### ENTRIES SHOWN ###

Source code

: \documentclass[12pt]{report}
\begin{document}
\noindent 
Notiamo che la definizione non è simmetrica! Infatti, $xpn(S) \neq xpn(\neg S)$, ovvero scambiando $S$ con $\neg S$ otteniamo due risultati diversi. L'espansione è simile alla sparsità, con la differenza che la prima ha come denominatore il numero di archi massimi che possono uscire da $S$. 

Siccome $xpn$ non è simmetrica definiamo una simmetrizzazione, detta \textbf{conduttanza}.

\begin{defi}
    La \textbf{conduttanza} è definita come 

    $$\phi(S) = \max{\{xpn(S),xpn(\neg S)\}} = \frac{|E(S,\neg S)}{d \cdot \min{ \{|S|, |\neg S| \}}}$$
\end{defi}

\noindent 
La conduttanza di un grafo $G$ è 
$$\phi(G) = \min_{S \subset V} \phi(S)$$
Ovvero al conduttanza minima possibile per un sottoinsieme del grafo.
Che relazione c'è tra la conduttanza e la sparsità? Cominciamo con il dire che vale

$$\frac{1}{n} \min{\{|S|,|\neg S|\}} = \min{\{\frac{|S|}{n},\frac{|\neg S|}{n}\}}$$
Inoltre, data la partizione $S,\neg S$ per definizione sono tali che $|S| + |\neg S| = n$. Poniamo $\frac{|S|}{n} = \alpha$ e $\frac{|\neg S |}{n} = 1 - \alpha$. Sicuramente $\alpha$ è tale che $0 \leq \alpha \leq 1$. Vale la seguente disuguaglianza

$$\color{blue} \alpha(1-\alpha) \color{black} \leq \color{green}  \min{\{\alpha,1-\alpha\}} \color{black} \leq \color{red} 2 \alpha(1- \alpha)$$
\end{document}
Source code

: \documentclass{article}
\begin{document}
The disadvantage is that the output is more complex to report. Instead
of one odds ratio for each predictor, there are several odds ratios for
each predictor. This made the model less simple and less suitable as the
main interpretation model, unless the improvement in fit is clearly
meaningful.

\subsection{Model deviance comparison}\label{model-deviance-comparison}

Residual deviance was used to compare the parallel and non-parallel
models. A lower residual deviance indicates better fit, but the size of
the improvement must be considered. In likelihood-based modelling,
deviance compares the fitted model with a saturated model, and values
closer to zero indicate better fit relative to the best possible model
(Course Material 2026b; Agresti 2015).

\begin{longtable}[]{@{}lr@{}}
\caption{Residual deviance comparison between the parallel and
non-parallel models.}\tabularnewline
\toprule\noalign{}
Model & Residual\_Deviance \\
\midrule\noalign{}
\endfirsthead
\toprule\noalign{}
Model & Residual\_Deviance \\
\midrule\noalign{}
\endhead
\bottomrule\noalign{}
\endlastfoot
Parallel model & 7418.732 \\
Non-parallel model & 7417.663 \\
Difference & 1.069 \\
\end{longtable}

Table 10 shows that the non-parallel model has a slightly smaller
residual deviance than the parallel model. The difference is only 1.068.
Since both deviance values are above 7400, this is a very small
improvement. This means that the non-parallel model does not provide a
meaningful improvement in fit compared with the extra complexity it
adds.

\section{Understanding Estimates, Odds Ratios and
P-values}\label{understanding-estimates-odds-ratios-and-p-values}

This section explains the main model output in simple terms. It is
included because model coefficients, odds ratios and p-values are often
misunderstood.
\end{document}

###

Search the entries above for lines containing the word "output", and copy each one.

The disadvantage is that the output is more complex to report. Instead
This section explains the main model output in simple terms. It is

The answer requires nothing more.